**About this exercise**
Below are lines of data; restate word for word those running from the line containing "## 🌐 Role: Nginx" to the line containing "## 💬 Role: Synapse", inclusive, and no others.
########
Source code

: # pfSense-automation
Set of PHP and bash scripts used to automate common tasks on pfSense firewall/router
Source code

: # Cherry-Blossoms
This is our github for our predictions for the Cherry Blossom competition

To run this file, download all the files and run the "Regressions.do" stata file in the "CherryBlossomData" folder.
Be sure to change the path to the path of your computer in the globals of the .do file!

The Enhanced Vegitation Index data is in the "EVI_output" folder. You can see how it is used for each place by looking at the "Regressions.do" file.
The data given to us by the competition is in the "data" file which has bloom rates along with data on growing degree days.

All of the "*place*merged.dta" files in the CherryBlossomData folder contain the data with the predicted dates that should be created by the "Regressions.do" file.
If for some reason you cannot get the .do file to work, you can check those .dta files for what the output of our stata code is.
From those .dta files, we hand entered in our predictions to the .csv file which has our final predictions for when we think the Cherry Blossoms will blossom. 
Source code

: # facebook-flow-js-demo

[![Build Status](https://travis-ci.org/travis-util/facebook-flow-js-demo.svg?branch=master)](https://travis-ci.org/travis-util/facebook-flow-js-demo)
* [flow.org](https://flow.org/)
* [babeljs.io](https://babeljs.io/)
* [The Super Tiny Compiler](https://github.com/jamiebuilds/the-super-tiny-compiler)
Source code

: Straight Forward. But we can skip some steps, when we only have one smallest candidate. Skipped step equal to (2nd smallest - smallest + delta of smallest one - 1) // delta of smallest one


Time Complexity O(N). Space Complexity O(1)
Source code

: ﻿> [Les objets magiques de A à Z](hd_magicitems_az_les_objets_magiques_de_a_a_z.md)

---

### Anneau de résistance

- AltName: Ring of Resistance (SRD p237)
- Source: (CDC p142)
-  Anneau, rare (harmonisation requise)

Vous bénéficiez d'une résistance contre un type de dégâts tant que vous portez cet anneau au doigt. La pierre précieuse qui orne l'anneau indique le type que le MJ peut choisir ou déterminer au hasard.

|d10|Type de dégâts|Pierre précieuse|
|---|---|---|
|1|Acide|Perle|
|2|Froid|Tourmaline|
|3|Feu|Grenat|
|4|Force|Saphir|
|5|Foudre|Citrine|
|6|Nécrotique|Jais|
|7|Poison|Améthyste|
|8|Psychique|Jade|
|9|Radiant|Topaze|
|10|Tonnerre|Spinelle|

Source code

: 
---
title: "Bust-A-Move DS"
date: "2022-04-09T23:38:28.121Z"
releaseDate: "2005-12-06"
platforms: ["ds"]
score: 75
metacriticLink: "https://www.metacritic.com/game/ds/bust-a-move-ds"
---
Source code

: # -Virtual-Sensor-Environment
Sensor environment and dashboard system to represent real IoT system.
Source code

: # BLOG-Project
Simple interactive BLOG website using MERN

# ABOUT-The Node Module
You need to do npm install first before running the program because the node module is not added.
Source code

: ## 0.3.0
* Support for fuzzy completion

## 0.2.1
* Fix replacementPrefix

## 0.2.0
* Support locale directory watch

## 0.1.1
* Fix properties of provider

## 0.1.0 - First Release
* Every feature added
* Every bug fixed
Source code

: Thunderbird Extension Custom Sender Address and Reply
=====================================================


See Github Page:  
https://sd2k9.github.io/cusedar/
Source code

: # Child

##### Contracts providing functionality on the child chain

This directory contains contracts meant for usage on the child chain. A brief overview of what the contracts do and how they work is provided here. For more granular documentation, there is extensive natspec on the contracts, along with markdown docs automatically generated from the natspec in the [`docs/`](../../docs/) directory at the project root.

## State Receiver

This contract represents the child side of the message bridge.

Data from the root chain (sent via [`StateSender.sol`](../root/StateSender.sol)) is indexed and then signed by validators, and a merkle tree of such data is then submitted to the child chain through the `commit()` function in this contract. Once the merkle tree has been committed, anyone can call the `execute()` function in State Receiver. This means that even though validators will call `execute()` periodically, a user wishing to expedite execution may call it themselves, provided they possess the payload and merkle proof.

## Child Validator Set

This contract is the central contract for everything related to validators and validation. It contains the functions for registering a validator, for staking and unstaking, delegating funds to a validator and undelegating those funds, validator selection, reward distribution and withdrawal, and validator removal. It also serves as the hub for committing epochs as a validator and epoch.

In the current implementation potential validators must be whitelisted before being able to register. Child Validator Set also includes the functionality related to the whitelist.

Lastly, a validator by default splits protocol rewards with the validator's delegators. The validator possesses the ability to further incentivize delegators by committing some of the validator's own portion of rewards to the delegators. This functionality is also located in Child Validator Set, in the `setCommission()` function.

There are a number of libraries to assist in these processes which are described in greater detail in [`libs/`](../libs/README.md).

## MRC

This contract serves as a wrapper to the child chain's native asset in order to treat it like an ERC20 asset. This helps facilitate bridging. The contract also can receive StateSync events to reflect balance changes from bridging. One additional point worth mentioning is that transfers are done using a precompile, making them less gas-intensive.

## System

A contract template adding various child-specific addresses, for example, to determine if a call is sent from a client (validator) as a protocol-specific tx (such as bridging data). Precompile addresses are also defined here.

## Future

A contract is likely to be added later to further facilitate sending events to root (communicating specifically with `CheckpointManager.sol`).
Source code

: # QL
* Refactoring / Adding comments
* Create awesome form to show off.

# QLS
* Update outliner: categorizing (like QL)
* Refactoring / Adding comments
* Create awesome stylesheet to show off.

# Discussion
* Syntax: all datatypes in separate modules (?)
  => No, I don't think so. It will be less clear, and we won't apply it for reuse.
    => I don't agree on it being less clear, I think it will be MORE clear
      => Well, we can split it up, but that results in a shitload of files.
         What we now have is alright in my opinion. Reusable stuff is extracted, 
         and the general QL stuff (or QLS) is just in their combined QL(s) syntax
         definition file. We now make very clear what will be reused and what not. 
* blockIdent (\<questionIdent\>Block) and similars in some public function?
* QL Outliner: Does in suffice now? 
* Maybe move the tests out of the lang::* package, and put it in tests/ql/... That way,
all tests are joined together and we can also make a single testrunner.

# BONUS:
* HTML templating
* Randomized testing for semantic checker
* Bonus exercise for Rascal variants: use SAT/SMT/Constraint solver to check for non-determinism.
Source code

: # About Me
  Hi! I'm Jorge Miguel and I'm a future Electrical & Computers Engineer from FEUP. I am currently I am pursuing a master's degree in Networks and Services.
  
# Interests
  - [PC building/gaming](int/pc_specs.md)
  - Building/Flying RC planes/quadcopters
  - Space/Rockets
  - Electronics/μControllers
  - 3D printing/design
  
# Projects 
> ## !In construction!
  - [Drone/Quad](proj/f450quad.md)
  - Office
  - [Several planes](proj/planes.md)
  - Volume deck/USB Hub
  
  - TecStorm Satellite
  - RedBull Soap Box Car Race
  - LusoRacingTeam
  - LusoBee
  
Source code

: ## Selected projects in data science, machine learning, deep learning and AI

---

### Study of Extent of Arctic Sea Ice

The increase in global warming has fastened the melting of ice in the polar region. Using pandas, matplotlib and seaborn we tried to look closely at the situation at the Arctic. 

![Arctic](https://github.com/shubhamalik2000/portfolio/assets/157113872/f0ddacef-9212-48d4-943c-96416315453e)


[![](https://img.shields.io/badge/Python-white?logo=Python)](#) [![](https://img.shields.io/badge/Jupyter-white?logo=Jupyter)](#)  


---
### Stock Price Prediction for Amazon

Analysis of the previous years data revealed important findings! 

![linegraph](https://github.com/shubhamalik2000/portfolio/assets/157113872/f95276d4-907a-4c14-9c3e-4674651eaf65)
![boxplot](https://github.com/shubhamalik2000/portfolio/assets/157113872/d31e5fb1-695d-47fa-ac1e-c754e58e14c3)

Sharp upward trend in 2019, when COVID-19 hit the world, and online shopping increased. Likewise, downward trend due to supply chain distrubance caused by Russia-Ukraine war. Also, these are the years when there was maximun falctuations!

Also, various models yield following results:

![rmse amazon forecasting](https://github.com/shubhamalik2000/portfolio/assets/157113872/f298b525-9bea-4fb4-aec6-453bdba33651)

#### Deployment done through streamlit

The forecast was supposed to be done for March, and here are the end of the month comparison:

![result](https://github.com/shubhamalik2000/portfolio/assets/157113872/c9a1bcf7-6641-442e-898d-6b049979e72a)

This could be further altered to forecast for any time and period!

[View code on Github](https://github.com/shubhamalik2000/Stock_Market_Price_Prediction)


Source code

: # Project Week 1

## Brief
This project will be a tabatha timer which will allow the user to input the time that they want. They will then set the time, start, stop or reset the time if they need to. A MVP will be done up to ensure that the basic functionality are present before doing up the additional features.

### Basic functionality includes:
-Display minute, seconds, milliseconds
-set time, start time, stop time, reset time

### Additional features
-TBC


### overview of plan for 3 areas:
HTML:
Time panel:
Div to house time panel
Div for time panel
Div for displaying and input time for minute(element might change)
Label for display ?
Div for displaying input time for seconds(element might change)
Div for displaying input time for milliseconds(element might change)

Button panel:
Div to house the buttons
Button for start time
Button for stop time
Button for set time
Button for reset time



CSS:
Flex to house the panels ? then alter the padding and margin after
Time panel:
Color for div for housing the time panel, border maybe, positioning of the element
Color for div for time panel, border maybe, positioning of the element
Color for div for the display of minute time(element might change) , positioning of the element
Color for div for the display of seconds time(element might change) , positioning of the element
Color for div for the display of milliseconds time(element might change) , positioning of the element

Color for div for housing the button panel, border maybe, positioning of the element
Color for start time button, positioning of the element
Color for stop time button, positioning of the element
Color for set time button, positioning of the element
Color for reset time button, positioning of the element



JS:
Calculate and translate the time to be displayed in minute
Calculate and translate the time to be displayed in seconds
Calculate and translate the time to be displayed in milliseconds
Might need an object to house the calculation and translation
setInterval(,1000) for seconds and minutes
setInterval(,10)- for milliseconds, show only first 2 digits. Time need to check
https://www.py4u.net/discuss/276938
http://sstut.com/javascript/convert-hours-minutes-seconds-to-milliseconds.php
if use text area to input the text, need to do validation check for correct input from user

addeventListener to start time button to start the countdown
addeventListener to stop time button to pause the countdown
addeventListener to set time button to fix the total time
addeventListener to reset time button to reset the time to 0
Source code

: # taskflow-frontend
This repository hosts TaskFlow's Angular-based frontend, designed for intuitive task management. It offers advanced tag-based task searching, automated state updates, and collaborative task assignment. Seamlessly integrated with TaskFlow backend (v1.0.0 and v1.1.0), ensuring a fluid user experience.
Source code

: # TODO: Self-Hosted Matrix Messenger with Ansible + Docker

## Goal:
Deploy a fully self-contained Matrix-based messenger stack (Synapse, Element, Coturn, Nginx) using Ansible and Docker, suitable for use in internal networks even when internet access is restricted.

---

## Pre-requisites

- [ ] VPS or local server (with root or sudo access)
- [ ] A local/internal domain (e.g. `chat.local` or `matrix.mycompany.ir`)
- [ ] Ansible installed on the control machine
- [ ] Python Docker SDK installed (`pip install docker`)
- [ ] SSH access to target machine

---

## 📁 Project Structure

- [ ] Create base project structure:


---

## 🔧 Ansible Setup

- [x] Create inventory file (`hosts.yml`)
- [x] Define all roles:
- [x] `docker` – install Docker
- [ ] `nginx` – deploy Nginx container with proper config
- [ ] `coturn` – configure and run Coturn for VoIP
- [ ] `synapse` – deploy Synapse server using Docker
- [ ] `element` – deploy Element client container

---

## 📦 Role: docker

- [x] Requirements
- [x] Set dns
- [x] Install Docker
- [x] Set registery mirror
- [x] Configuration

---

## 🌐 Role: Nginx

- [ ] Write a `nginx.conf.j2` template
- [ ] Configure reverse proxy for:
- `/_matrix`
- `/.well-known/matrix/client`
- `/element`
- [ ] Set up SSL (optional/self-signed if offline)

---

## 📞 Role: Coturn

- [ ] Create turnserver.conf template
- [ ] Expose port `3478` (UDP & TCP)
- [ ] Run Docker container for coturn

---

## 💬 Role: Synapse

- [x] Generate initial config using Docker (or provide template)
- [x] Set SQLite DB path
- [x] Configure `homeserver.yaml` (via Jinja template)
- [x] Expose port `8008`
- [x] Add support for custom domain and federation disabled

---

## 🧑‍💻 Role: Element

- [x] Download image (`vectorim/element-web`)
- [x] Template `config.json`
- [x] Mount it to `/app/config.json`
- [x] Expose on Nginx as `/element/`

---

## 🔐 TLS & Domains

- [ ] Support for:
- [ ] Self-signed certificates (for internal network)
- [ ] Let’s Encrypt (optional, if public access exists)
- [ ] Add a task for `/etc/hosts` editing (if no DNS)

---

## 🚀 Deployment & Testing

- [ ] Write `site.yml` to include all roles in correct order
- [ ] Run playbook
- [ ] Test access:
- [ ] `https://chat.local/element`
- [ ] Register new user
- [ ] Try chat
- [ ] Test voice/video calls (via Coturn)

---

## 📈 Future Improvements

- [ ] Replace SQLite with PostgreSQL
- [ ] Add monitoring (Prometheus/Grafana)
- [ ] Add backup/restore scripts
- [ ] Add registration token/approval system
########
**Response area**
## 🌐 Role: Nginx

- [ ] Write a `nginx.conf.j2` template
- [ ] Configure reverse proxy for:
- `/_matrix`
- `/.well-known/matrix/client`
- `/element`
- [ ] Set up SSL (optional/self-signed if offline)

---

## 📞 Role: Coturn

- [ ] Create turnserver.conf template
- [ ] Expose port `3478` (UDP & TCP)
- [ ] Run Docker container for coturn

---

## 💬 Role: Synapse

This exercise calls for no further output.